辛うじて聞き取れるようになったスピードで、推定美青年が口にした。
「I've come to pick you up, my beloved」
薬指に銀の指輪を嵌めた手を差し伸べて、にこりとする。外国人で通すようだ。
(この人、これからも手を尽くして傍に居てくれるんだろうな)
春が来れば、しばらくお別れとなるけれど。
その上でハルセは一人暮らしを始める。絶対に淋しくてたまらなくなるだろう。
引っ越し先はこの分だと希望していた所に入れそう。智や兄も御近所さん。いい事だらけだ。
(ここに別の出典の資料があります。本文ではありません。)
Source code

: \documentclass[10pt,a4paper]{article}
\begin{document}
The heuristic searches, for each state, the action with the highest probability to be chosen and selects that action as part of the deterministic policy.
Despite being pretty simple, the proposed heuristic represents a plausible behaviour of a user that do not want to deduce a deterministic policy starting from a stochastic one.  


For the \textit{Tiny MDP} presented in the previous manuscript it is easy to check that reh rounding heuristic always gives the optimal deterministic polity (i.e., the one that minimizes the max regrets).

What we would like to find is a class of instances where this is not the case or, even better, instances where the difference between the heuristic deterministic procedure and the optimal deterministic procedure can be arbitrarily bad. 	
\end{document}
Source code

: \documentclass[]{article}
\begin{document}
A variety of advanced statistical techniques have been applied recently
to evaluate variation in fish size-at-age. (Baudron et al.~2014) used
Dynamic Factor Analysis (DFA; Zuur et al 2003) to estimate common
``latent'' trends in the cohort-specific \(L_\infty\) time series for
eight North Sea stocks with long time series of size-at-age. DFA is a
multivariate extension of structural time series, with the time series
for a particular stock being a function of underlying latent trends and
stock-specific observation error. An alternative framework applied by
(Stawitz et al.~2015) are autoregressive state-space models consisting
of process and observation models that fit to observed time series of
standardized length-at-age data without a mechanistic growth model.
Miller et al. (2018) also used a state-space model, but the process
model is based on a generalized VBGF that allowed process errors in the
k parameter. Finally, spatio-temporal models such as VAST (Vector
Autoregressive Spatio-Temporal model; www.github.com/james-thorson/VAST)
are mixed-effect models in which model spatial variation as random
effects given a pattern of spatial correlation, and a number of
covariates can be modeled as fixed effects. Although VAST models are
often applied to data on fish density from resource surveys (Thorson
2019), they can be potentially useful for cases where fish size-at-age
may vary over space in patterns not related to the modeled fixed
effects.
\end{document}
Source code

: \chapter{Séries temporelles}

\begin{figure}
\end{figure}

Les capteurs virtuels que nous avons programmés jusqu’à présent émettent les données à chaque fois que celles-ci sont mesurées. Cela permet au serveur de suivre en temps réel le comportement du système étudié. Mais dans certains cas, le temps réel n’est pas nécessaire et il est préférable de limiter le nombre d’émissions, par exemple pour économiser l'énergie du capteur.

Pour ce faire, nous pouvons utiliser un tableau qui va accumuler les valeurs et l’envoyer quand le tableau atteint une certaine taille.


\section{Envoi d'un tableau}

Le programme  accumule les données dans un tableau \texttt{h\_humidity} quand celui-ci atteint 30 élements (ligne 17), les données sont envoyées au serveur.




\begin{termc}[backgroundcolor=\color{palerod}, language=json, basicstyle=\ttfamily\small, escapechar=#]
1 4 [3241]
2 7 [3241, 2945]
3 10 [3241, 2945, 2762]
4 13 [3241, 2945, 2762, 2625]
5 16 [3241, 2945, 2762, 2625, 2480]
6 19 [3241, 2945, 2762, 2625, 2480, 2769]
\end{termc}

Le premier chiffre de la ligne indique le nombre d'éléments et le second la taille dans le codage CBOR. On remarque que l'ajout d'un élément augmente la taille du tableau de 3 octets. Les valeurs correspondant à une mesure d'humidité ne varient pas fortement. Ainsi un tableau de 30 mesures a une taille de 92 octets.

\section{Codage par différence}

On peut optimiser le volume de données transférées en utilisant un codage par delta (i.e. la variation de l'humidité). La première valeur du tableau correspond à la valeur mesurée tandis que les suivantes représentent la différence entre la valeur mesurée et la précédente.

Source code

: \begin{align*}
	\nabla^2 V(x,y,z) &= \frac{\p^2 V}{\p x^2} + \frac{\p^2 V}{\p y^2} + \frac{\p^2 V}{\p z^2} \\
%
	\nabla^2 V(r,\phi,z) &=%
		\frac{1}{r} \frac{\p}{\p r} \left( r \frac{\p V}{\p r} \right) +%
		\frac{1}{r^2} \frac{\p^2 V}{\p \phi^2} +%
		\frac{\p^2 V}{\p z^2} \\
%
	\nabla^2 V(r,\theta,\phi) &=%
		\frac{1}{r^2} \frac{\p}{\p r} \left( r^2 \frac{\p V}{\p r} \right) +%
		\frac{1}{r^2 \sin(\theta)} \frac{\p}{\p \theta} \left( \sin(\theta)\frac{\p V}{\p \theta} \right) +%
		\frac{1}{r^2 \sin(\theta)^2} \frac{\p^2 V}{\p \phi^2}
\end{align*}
なのに、何処か不安が拭い切れていなかった。
でも、ロディを目に映すと何だか大丈夫だと思えてくる。
何せ、軽やかに様々な事をこなしてしまう、今やハルセだけのタレントである。
光の速さで反応してくれる携帯端末もある。直接でなくとも姿を見れる。声を聞けば、言葉を交わせば、いつでも元気を貰える。おまけに、本人が明言した通り、彼はしょっちゅう日本へ来てくれるに違いない。ハルセだって、長期休暇にでも、イギリスへ押しかけてみたっていいかもしれない。
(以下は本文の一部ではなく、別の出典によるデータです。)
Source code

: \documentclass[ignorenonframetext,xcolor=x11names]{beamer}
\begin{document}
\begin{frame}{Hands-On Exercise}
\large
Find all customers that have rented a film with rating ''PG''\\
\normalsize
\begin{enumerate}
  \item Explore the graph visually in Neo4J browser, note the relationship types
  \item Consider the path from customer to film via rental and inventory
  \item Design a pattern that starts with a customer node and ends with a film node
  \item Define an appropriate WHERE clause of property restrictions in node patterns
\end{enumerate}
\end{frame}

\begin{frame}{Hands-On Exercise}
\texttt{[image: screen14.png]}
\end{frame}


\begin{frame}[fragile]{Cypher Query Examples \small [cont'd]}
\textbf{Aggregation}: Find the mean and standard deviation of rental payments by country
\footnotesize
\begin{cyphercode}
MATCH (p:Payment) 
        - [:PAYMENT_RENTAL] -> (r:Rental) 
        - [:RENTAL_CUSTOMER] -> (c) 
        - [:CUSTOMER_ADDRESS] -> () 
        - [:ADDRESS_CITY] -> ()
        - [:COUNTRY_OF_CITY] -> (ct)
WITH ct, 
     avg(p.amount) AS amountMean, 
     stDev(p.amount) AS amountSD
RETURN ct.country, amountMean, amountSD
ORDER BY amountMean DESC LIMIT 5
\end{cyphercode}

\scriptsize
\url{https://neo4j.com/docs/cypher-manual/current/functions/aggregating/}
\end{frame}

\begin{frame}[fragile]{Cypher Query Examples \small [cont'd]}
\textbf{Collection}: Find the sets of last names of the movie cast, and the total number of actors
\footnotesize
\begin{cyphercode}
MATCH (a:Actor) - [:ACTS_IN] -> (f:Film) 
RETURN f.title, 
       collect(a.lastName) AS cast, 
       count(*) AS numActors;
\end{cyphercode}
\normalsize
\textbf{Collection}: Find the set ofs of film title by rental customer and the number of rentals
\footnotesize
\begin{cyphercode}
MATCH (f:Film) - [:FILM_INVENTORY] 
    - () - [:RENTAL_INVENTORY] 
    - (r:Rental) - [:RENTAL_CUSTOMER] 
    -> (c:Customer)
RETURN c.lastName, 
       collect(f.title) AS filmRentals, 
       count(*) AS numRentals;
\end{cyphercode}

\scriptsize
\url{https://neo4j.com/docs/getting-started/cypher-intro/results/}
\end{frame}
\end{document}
(うん、わたしもmy belovedと居る為に、英語の勉強も、もっともっと頑張る)
ハレの日に実感できた幸せと新たな決意に、ハルセは小さく笑った。
差し出された美しい手に指先を乗せると、ロディは付き合い始めの頃のように柔く包んで歩き出す。
近くに居た顔見知りは明るい話を察したような目を向けてきて、みんな元気でね、とハルセは手を振って場を離れた。
その左の薬指には彼と同じ指輪が嵌まっていて。
芝居のハッピーエンドのようであった。